START Source material
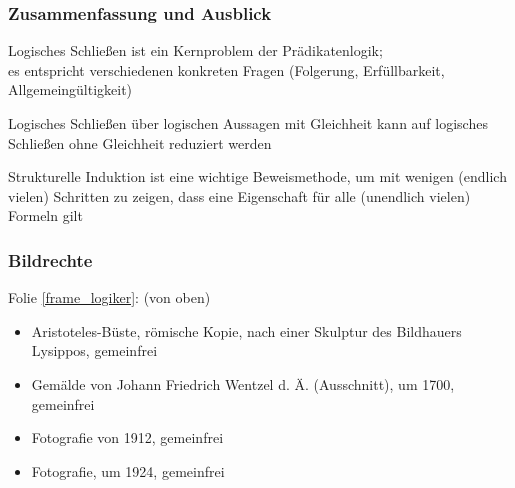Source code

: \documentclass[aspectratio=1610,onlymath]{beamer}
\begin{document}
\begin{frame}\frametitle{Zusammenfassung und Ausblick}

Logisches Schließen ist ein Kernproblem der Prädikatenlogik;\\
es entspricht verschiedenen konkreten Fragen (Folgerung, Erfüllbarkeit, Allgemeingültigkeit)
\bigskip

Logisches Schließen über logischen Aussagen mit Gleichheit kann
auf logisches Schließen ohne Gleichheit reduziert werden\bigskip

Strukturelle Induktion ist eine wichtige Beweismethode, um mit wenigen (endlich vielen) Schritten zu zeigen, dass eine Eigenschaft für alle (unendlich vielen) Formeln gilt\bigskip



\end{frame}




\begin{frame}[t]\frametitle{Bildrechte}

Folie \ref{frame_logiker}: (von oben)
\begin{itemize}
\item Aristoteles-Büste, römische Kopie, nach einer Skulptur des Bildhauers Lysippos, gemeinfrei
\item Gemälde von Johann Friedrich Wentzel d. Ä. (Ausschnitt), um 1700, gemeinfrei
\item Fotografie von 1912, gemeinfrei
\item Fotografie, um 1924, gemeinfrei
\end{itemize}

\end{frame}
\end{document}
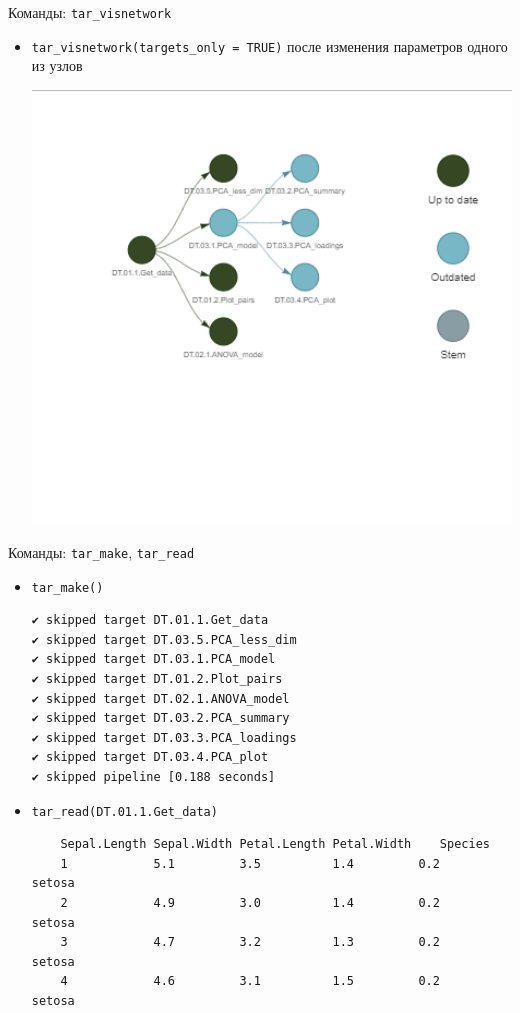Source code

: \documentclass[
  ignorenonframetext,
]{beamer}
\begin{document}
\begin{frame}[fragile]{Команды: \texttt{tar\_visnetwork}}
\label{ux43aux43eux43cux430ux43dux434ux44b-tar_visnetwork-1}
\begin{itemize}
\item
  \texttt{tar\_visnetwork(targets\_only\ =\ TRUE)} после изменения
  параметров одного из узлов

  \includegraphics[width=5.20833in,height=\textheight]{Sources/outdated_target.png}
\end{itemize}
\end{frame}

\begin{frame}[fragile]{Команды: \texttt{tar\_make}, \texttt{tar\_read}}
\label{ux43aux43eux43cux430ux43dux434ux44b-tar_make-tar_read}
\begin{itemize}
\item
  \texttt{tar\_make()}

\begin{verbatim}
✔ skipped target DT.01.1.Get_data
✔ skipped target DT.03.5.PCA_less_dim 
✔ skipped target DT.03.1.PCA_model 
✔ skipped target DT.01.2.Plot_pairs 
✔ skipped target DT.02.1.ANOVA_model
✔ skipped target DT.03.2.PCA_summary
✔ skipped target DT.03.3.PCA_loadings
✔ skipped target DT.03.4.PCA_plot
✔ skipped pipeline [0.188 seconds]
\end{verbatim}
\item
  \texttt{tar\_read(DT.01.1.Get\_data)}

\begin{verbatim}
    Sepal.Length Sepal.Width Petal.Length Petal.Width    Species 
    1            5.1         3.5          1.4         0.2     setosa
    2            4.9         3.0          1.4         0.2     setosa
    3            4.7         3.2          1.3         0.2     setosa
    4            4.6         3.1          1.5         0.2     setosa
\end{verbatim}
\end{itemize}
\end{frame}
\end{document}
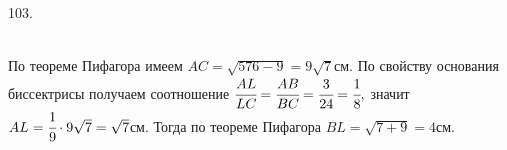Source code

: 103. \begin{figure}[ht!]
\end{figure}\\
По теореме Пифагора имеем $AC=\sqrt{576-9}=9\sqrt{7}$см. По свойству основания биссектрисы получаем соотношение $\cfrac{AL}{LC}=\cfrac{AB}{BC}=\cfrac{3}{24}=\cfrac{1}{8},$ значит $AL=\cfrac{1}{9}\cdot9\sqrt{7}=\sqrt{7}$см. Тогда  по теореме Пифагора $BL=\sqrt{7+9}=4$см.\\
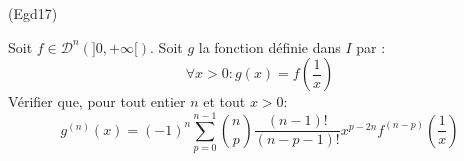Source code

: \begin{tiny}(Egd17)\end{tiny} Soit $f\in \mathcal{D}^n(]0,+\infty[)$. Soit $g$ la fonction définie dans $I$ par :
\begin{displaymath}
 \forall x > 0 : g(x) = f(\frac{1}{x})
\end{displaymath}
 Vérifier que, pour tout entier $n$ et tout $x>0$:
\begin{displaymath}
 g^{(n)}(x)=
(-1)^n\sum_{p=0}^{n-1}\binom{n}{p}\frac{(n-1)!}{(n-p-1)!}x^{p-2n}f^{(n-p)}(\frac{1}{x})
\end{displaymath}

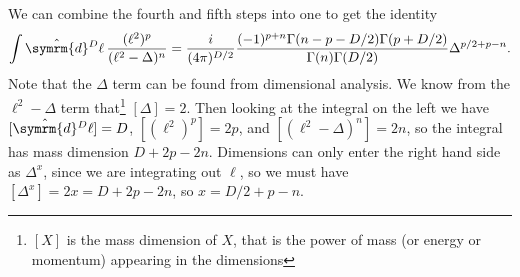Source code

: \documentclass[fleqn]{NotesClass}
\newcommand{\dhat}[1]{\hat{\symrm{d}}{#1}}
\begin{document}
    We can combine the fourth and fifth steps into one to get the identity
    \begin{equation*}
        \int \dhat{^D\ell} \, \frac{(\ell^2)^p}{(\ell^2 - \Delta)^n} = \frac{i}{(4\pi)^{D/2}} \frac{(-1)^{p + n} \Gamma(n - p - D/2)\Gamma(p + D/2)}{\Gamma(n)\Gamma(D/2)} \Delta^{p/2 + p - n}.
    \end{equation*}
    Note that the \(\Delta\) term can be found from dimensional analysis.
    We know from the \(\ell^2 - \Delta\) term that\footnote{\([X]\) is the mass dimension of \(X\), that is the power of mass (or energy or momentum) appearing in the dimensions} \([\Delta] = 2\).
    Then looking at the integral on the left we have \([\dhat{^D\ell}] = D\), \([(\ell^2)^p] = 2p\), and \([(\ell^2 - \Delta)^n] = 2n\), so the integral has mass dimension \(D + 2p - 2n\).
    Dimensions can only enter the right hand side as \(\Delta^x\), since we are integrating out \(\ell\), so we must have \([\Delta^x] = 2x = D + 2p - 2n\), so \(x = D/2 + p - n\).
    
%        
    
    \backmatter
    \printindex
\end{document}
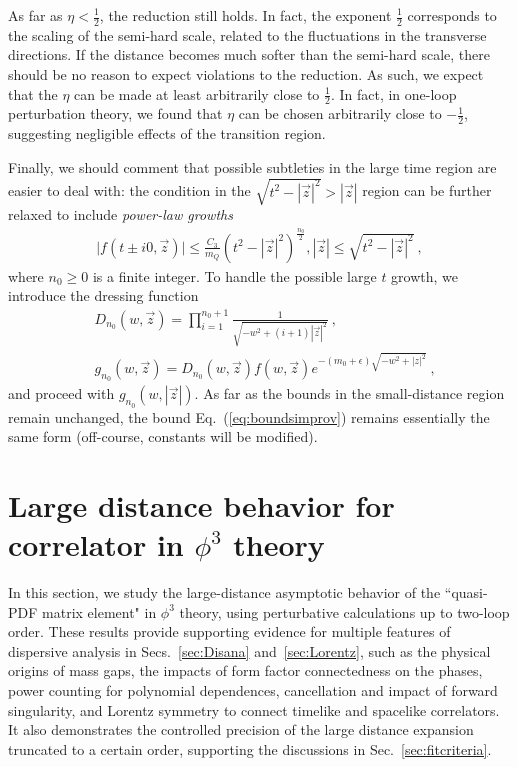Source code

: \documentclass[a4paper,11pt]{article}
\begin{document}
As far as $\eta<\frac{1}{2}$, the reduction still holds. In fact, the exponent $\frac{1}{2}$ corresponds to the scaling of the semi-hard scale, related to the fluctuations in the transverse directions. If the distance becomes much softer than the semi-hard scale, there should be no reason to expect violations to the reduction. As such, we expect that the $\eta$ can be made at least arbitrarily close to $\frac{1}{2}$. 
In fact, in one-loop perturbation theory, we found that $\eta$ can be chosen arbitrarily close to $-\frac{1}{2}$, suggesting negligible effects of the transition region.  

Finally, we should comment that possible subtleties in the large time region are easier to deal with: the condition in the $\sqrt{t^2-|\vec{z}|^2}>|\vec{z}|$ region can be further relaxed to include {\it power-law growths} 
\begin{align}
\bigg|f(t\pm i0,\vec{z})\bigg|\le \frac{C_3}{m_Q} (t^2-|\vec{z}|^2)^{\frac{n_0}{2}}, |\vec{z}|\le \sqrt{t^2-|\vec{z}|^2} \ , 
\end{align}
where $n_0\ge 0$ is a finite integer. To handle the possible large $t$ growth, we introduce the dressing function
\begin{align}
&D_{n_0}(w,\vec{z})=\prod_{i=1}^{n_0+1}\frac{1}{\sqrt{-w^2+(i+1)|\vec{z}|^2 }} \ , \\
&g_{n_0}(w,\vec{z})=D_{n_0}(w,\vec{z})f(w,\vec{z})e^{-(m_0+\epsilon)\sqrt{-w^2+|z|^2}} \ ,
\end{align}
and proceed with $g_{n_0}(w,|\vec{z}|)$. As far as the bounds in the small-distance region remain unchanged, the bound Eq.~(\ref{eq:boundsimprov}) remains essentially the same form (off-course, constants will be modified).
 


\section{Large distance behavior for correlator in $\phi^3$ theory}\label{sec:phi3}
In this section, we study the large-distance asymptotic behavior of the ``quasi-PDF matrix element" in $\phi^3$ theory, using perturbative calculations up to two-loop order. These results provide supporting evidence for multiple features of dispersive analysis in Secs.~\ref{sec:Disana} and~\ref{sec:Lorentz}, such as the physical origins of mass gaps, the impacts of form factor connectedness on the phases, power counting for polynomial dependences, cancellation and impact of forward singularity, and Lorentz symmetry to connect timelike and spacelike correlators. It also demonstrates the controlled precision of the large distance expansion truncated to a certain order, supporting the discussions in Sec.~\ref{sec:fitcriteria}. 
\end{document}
END Source material
Work request>
Exactly as they stand, the entries must be written out again, pictures excluded.

Answer section>
Source code

: \documentclass[aspectratio=1610,onlymath]{beamer}
\begin{document}
\begin{frame}\frametitle{Zusammenfassung und Ausblick}

Logisches Schließen ist ein Kernproblem der Prädikatenlogik;\\
es entspricht verschiedenen konkreten Fragen (Folgerung, Erfüllbarkeit, Allgemeingültigkeit)
\bigskip

Logisches Schließen über logischen Aussagen mit Gleichheit kann
auf logisches Schließen ohne Gleichheit reduziert werden\bigskip

Strukturelle Induktion ist eine wichtige Beweismethode, um mit wenigen (endlich vielen) Schritten zu zeigen, dass eine Eigenschaft für alle (unendlich vielen) Formeln gilt\bigskip



\end{frame}




\begin{frame}[t]\frametitle{Bildrechte}

Folie \ref{frame_logiker}: (von oben)
\begin{itemize}
\item Aristoteles-Büste, römische Kopie, nach einer Skulptur des Bildhauers Lysippos, gemeinfrei
\item Gemälde von Johann Friedrich Wentzel d. Ä. (Ausschnitt), um 1700, gemeinfrei
\item Fotografie von 1912, gemeinfrei
\item Fotografie, um 1924, gemeinfrei
\end{itemize}

\end{frame}
\end{document}
Source code

: \documentclass[
  ignorenonframetext,
]{beamer}
\begin{document}
\begin{frame}[fragile]{Команды: \texttt{tar\_visnetwork}}
\label{ux43aux43eux43cux430ux43dux434ux44b-tar_visnetwork-1}
\begin{itemize}
\item
  \texttt{tar\_visnetwork(targets\_only\ =\ TRUE)} после изменения
  параметров одного из узлов

  \includegraphics[width=5.20833in,height=\textheight]{Sources/outdated_target.png}
\end{itemize}
\end{frame}

\begin{frame}[fragile]{Команды: \texttt{tar\_make}, \texttt{tar\_read}}
\label{ux43aux43eux43cux430ux43dux434ux44b-tar_make-tar_read}
\begin{itemize}
\item
  \texttt{tar\_make()}

\begin{verbatim}
✔ skipped target DT.01.1.Get_data
✔ skipped target DT.03.5.PCA_less_dim 
✔ skipped target DT.03.1.PCA_model 
✔ skipped target DT.01.2.Plot_pairs 
✔ skipped target DT.02.1.ANOVA_model
✔ skipped target DT.03.2.PCA_summary
✔ skipped target DT.03.3.PCA_loadings
✔ skipped target DT.03.4.PCA_plot
✔ skipped pipeline [0.188 seconds]
\end{verbatim}
\item
  \texttt{tar\_read(DT.01.1.Get\_data)}

\begin{verbatim}
    Sepal.Length Sepal.Width Petal.Length Petal.Width    Species 
    1            5.1         3.5          1.4         0.2     setosa
    2            4.9         3.0          1.4         0.2     setosa
    3            4.7         3.2          1.3         0.2     setosa
    4            4.6         3.1          1.5         0.2     setosa
\end{verbatim}
\end{itemize}
\end{frame}
\end{document}
Source code

: 103. \begin{figure}[ht!]
\end{figure}\\
По теореме Пифагора имеем $AC=\sqrt{576-9}=9\sqrt{7}$см. По свойству основания биссектрисы получаем соотношение $\cfrac{AL}{LC}=\cfrac{AB}{BC}=\cfrac{3}{24}=\cfrac{1}{8},$ значит $AL=\cfrac{1}{9}\cdot9\sqrt{7}=\sqrt{7}$см. Тогда  по теореме Пифагора $BL=\sqrt{7+9}=4$см.\\
Source code

: \begin{tiny}(Egd17)\end{tiny} Soit $f\in \mathcal{D}^n(]0,+\infty[)$. Soit $g$ la fonction définie dans $I$ par :
\begin{displaymath}
 \forall x > 0 : g(x) = f(\frac{1}{x})
\end{displaymath}
 Vérifier que, pour tout entier $n$ et tout $x>0$:
\begin{displaymath}
 g^{(n)}(x)=
(-1)^n\sum_{p=0}^{n-1}\binom{n}{p}\frac{(n-1)!}{(n-p-1)!}x^{p-2n}f^{(n-p)}(\frac{1}{x})
\end{displaymath}

Source code

: \documentclass[fleqn]{NotesClass}
\newcommand{\dhat}[1]{\hat{\symrm{d}}{#1}}
\begin{document}
    We can combine the fourth and fifth steps into one to get the identity
    \begin{equation*}
        \int \dhat{^D\ell} \, \frac{(\ell^2)^p}{(\ell^2 - \Delta)^n} = \frac{i}{(4\pi)^{D/2}} \frac{(-1)^{p + n} \Gamma(n - p - D/2)\Gamma(p + D/2)}{\Gamma(n)\Gamma(D/2)} \Delta^{p/2 + p - n}.
    \end{equation*}
    Note that the \(\Delta\) term can be found from dimensional analysis.
    We know from the \(\ell^2 - \Delta\) term that\footnote{\([X]\) is the mass dimension of \(X\), that is the power of mass (or energy or momentum) appearing in the dimensions} \([\Delta] = 2\).
    Then looking at the integral on the left we have \([\dhat{^D\ell}] = D\), \([(\ell^2)^p] = 2p\), and \([(\ell^2 - \Delta)^n] = 2n\), so the integral has mass dimension \(D + 2p - 2n\).
    Dimensions can only enter the right hand side as \(\Delta^x\), since we are integrating out \(\ell\), so we must have \([\Delta^x] = 2x = D + 2p - 2n\), so \(x = D/2 + p - n\).
    
%        
    
    \backmatter
    \printindex
\end{document}
Source code

: \documentclass[a4paper,11pt]{article}
\begin{document}
As far as $\eta<\frac{1}{2}$, the reduction still holds. In fact, the exponent $\frac{1}{2}$ corresponds to the scaling of the semi-hard scale, related to the fluctuations in the transverse directions. If the distance becomes much softer than the semi-hard scale, there should be no reason to expect violations to the reduction. As such, we expect that the $\eta$ can be made at least arbitrarily close to $\frac{1}{2}$. 
In fact, in one-loop perturbation theory, we found that $\eta$ can be chosen arbitrarily close to $-\frac{1}{2}$, suggesting negligible effects of the transition region.  

Finally, we should comment that possible subtleties in the large time region are easier to deal with: the condition in the $\sqrt{t^2-|\vec{z}|^2}>|\vec{z}|$ region can be further relaxed to include {\it power-law growths} 
\begin{align}
\bigg|f(t\pm i0,\vec{z})\bigg|\le \frac{C_3}{m_Q} (t^2-|\vec{z}|^2)^{\frac{n_0}{2}}, |\vec{z}|\le \sqrt{t^2-|\vec{z}|^2} \ , 
\end{align}
where $n_0\ge 0$ is a finite integer. To handle the possible large $t$ growth, we introduce the dressing function
\begin{align}
&D_{n_0}(w,\vec{z})=\prod_{i=1}^{n_0+1}\frac{1}{\sqrt{-w^2+(i+1)|\vec{z}|^2 }} \ , \\
&g_{n_0}(w,\vec{z})=D_{n_0}(w,\vec{z})f(w,\vec{z})e^{-(m_0+\epsilon)\sqrt{-w^2+|z|^2}} \ ,
\end{align}
and proceed with $g_{n_0}(w,|\vec{z}|)$. As far as the bounds in the small-distance region remain unchanged, the bound Eq.~(\ref{eq:boundsimprov}) remains essentially the same form (off-course, constants will be modified).
 


\section{Large distance behavior for correlator in $\phi^3$ theory}\label{sec:phi3}
In this section, we study the large-distance asymptotic behavior of the ``quasi-PDF matrix element" in $\phi^3$ theory, using perturbative calculations up to two-loop order. These results provide supporting evidence for multiple features of dispersive analysis in Secs.~\ref{sec:Disana} and~\ref{sec:Lorentz}, such as the physical origins of mass gaps, the impacts of form factor connectedness on the phases, power counting for polynomial dependences, cancellation and impact of forward singularity, and Lorentz symmetry to connect timelike and spacelike correlators. It also demonstrates the controlled precision of the large distance expansion truncated to a certain order, supporting the discussions in Sec.~\ref{sec:fitcriteria}. 
\end{document}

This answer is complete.